"Without adequate evaluation to inform us, we are walking in a fog and don't know what we are missing."
That simple premise underlies much of the professional work and personal obsession of Carolyn Cumpsty Fowler, Ph.D., MPH, assistant professor and evaluation coordinator at Johns Hopkins University School of Nursing. Fowler led a two-part interactive session encouraging attendees to think about evaluation as a type of critical thinking that applies to all stages of any project and to realize how evaluation strategies help create effective connections with other people.
Challenges and dangers
Fowler starts with three big challenges often faced with any project: limited resources, non-strategic choices and lack of collaboration. Fowler says that the most important resources are not financial, and that one of the biggest dangers is a well-funded, well-resourced program; too many resources inhibit creativity and introduce complacency that tends to overlook the need for evaluation as a critical part of any program.
Another danger Fowler notes is non-strategic intervention choices. Something may seem like an amazing opportunity or a good idea at the time, but if it doesn't meet the objectives or help reach the end goal of the program, it isn't a benefit. An evaluation of the opportunity before accepting it will tell you it's not a wise use of resources.
Lack of collaboration Fowler calls "silo-sightedness." People and skills are resources that need to be invested to earn interest, she says. if you keep them in your silo they dont earn a return. Connections should be created early and often. For example, common challenges like turf wars can be avoided with proper pre-evaluation. "People don't get engaged in a turf war unless they care about something," says Fowler. Evaluation in advance can lead to collaboration with another passionate individual or organization instead of later conflict.
These three big challenges are completely interrelated and have a multiplicative effect that can be either positive or negative. If you overcome two of the three challenges, it makes it much easier to overcome the third; if you are struggling at two of the challenges, it makes it hard to maintain success on the third.
Evaluate early and always
"The biggest fraud that has been perpetrated on our community is the idea that outcomes evaluation is what matters," says Fowler. "If you are not evaluating until outcomes, it is often too late to change anything."
Evaluation is needed throughout all phases of a program: planning, implementation and outcome. "Evaluation incorporates formative evaluation--this is my total obsession in life," says Fowler.
Problems will happen with every project -- that will be part of every outcome evaluation -- but evaluation used during planning and implementation increases your ability to influence the outcome.
Evaluation before the program gives you a sense of the terrain and the context you are entering into.
Fowler outlines five "need to know" formative phases: pre-project, start-up, implementation and project modification, maintenance and sustainability, and replication and policy.
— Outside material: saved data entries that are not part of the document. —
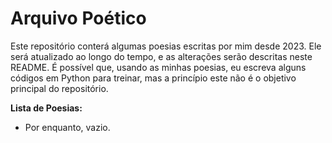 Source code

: # Arquivo Poético

Este repositório conterá algumas poesias escritas por mim desde 2023. Ele será atualizado ao longo do tempo, e
as alterações serão descritas neste README.
É possível que, usando as minhas poesias, eu escreva alguns códigos em Python para treinar, mas a princípio este
não é o objetivo principal do repositório.

**Lista de Poesias:**
- Por enquanto, vazio. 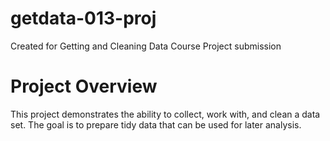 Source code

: # getdata-013-proj
Created for Getting and Cleaning Data Course Project submission


# Project Overview

This project demonstrates the ability to collect, work with, and clean a data set. The goal is to prepare tidy data that can be used for later analysis. 

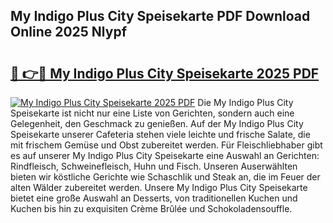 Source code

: ## My Indigo Plus City Speisekarte PDF Download Online 2025 Nlypf

# <h2><a href="http://gcat9j.nevu.top/?p=My+Indigo+Plus+City+Speisekarte">🔗 👉🔴 My Indigo Plus City Speisekarte 2025 PDF</a></h2>

[![My Indigo Plus City Speisekarte 2025 PDF](https://i.imgur.com/dBaPXMq.png)](http://gcat9j.nevu.top/?p=My+Indigo+Plus+City+Speisekarte)
Die My Indigo Plus City Speisekarte ist nicht nur eine Liste von Gerichten, sondern auch eine Gelegenheit, den Geschmack zu genießen. Auf der My Indigo Plus City Speisekarte unserer Cafeteria stehen viele leichte und frische Salate, die mit frischem Gemüse und Obst zubereitet werden. Für Fleischliebhaber gibt es auf unserer My Indigo Plus City Speisekarte eine Auswahl an Gerichten: Rindfleisch, Schweinefleisch, Huhn und Fisch. Unseren Auserwählten bieten wir köstliche Gerichte wie Schaschlik und Steak an, die im Feuer der alten Wälder zubereitet werden. Unsere My Indigo Plus City Speisekarte bietet eine große Auswahl an Desserts, von traditionellen Kuchen und Kuchen bis hin zu exquisiten Crème Brûlée und Schokoladensouffle.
Each of these stages should be thought about in advance and each can benefit from the thought-work leading up to it.
Key concepts
Concept 1: "The connections you create in the program design phase are critical to achieving outcomes." Strategic connections are "planned, tactical, calculated, deliberate, premeditated, considered intentional associations we form with others."
Concept 2: Before we can create strategic connections, we need to ask a lot of questions. It isn't always obvious what we need to know or why we need to know it. Asking questions is a large part of evaluation and planning -- it helps us understand the communities we are in and the communities we can collaborate with, and this can extend beyond just the obvious circles of relationships and influence.
Fowler reminds attendees that "community is not a geographic place; it is a shared place of being." And a part of resource development is recruiting the right people to share that place. All connections must prioritize relationships, and all connections must be evaluated.
Fowler shares a couple of favorite quotes to help illustrate these key ideas:
- "If the first button of one's coat is wrongly buttoned, all the rest will be crooked," Giordano Bruno (1548-1600).
- "The first step towards getting somewhere is to decide that you are not going to stay where you are," John Pierpont Morgan (1837-1913).
What types of connections are necessary for you to have a successful program? How could evaluation help you to maintain and strengthen your connections?